▶ [ACTIVITY]
What is needed is a word-for-word copy of every record below, minus the pictures.

▶ [ENTRIES SUPPLIED]
-=-=-=-=-
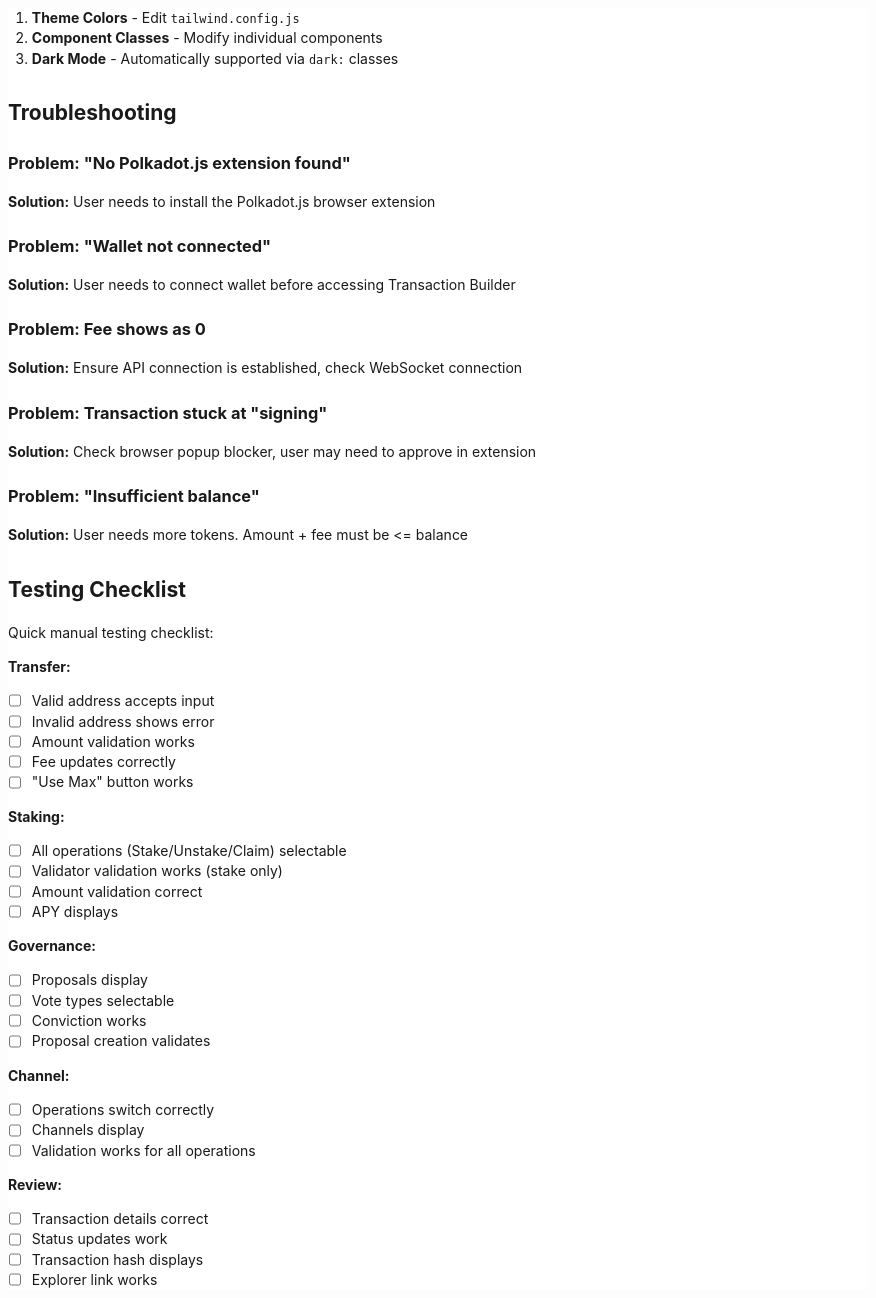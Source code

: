 1. **Theme Colors** - Edit `tailwind.config.js`
2. **Component Classes** - Modify individual components
3. **Dark Mode** - Automatically supported via `dark:` classes

## Troubleshooting

### Problem: "No Polkadot.js extension found"
**Solution:** User needs to install the Polkadot.js browser extension

### Problem: "Wallet not connected"
**Solution:** User needs to connect wallet before accessing Transaction Builder

### Problem: Fee shows as 0
**Solution:** Ensure API connection is established, check WebSocket connection

### Problem: Transaction stuck at "signing"
**Solution:** Check browser popup blocker, user may need to approve in extension

### Problem: "Insufficient balance"
**Solution:** User needs more tokens. Amount + fee must be <= balance

## Testing Checklist

Quick manual testing checklist:

**Transfer:**
- [ ] Valid address accepts input
- [ ] Invalid address shows error
- [ ] Amount validation works
- [ ] Fee updates correctly
- [ ] "Use Max" button works

**Staking:**
- [ ] All operations (Stake/Unstake/Claim) selectable
- [ ] Validator validation works (stake only)
- [ ] Amount validation correct
- [ ] APY displays

**Governance:**
- [ ] Proposals display
- [ ] Vote types selectable
- [ ] Conviction works
- [ ] Proposal creation validates

**Channel:**
- [ ] Operations switch correctly
- [ ] Channels display
- [ ] Validation works for all operations

**Review:**
- [ ] Transaction details correct
- [ ] Status updates work
- [ ] Transaction hash displays
- [ ] Explorer link works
-=-=-=-=-
▶ [RESPONSE]
Source code

: 1. **Theme Colors** - Edit `tailwind.config.js`
2. **Component Classes** - Modify individual components
3. **Dark Mode** - Automatically supported via `dark:` classes

## Troubleshooting

### Problem: "No Polkadot.js extension found"
**Solution:** User needs to install the Polkadot.js browser extension

### Problem: "Wallet not connected"
**Solution:** User needs to connect wallet before accessing Transaction Builder

### Problem: Fee shows as 0
**Solution:** Ensure API connection is established, check WebSocket connection

### Problem: Transaction stuck at "signing"
**Solution:** Check browser popup blocker, user may need to approve in extension

### Problem: "Insufficient balance"
**Solution:** User needs more tokens. Amount + fee must be <= balance

## Testing Checklist

Quick manual testing checklist:

**Transfer:**
- [ ] Valid address accepts input
- [ ] Invalid address shows error
- [ ] Amount validation works
- [ ] Fee updates correctly
- [ ] "Use Max" button works

**Staking:**
- [ ] All operations (Stake/Unstake/Claim) selectable
- [ ] Validator validation works (stake only)
- [ ] Amount validation correct
- [ ] APY displays

**Governance:**
- [ ] Proposals display
- [ ] Vote types selectable
- [ ] Conviction works
- [ ] Proposal creation validates

**Channel:**
- [ ] Operations switch correctly
- [ ] Channels display
- [ ] Validation works for all operations

**Review:**
- [ ] Transaction details correct
- [ ] Status updates work
- [ ] Transaction hash displays
- [ ] Explorer link works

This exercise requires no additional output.